Encontrei dona Jane ajudando a dar banho na paciente, já confusa, com uma sonda no nariz para drenar o conteúdo estomacal. Conversei com ela em separado, perguntando qual dos filhos a receberia, em caso de alta. “Nenhum deles doutora, são tudo nervoso e sempre arranjam desculpa pra não ver a tia.” Perguntei o motivo de tanto “nervosismo” ela mudou de assunto. “Só pra senhora ter ideia, uma filha da tia Ana morreu a pouco, aqui no hospital. E quem vai cuidar do funeral sou eu.” A mulher minha frente falava disso com naturalidade, sem aparentemente reprovar a família ausente, ou com superioridade por assumir o cuidado de uma mãe que não era a sua.

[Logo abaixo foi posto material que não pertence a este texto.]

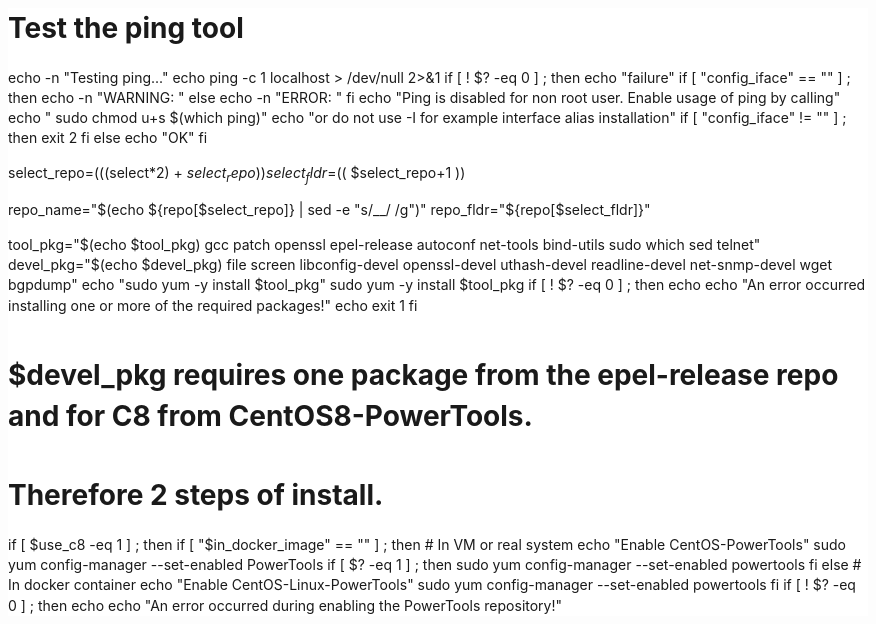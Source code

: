 # Test the ping tool
echo -n "Testing ping..."
echo ping -c 1 localhost > /dev/null 2>&1
if [ ! $? -eq 0 ] ; then
  echo "failure" 
  if [ "config_iface" == "" ] ; then
    echo -n "WARNING: "
  else
    echo -n "ERROR: "
  fi
  echo "Ping is disabled for non root user. Enable usage of ping by calling"
  echo "  sudo chmod u+s $(which ping)"
  echo "or do not use -I for example interface alias installation"
  if [ "config_iface" != "" ] ; then
    exit 2
  fi
else
  echo "OK"
fi

select_repo=$(( ($select*2) + $select_repo ))
select_fldr=$(( $select_repo+1 ))

repo_name="$(echo ${repo[$select_repo]} | sed -e "s/__/ /g")"
repo_fldr="${repo[$select_fldr]}"

tool_pkg="$(echo $tool_pkg) gcc patch openssl epel-release autoconf net-tools bind-utils sudo which sed telnet"
devel_pkg="$(echo $devel_pkg) file screen libconfig-devel openssl-devel uthash-devel readline-devel net-snmp-devel wget bgpdump"
echo "sudo yum -y install $tool_pkg"
sudo yum -y install $tool_pkg
if [ ! $? -eq 0 ] ; then
  echo
  echo "An error occurred installing one or more of the required packages!"
  echo
  exit 1
fi
# $devel_pkg requires one package from the epel-release repo and for C8 from CentOS8-PowerTools. 
# Therefore 2 steps of install.
if [ $use_c8 -eq 1 ] ; then
  if [ "$in_docker_image" == "" ] ; then
    # In VM or real system
    echo "Enable CentOS-PowerTools"
    sudo yum config-manager --set-enabled PowerTools
    if [ $? -eq 1 ] ; then
      sudo yum config-manager --set-enabled powertools
    fi
  else
    # In docker container
    echo "Enable CentOS-Linux-PowerTools"
    sudo yum config-manager --set-enabled powertools
  fi
  if [ ! $? -eq 0 ] ; then
    echo
    echo "An error occurred during enabling the PowerTools repository!"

“A alta seria pra quando, doutora?” Ela interrompeu minha divagação sobre o assunto. Respondi que provavelmente seria no início da próxima semana. “Nesse caso, eu levo ela pra casa. Quando a gente quer doutora, acha tempo. Eu cuido do meu irmão que faz hemodiálise e do meu marido que está na fila do transplante de fígado.” Conforme ela ia falando eu me sentia pequena, cada vez menor. E meus problemas, insignificantes. A naturalidade com que ela falava, sem aparentar afetação ou vitimização, me deixava mais curiosa. Perguntei sua idade. “49, doutora.” Para uma mulher sem acesso à tecnologia, ela estava muito bem. Disse que ela era uma mulher corajosa. “Nem é isso doutora, é que eu acredito no amor. Quando a gente ama, acha um tempo pra tudo.” Me chamaram para ver uma paciente e eu interrompi a conversa. Passei o dia pensando no amor e no tempo. No amor e na elasticidade do tempo.